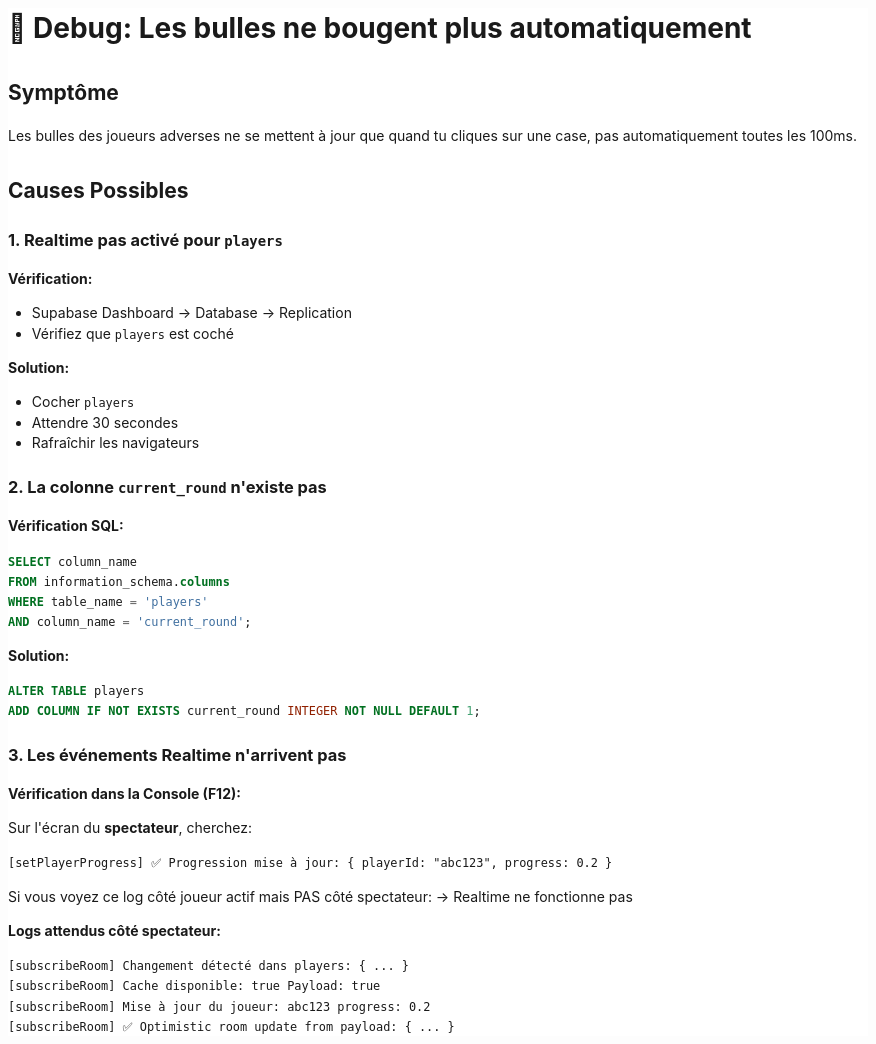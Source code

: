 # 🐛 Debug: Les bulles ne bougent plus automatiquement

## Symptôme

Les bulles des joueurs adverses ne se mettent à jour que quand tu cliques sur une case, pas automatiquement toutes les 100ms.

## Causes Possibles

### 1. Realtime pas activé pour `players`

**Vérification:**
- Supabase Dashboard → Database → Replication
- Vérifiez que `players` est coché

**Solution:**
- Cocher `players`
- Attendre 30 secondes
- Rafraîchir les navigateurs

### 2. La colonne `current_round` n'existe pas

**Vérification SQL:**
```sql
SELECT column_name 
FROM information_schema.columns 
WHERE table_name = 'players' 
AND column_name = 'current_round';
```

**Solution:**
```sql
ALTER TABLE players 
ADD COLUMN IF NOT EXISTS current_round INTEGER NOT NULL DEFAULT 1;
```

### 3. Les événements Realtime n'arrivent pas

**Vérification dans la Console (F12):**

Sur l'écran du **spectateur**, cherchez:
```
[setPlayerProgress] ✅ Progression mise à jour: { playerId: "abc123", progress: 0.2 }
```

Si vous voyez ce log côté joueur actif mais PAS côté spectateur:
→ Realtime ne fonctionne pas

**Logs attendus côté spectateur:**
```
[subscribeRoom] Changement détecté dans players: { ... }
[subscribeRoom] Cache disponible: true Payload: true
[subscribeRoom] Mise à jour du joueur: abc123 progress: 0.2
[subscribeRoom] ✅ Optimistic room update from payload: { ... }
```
------------------------------------
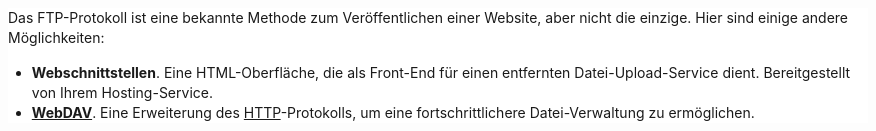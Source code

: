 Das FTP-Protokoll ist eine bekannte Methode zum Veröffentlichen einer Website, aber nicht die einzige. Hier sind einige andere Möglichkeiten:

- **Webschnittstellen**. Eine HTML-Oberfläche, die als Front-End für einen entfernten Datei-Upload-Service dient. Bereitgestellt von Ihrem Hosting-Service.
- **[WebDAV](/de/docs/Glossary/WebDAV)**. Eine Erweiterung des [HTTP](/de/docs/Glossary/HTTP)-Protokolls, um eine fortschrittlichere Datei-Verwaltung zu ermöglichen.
------------------------------------
[TASK STATEMENT]
Your answer should be only a number: how many lines in the records hold the word "Vérification".

[SOLUTION TO THE EXERCISE]
3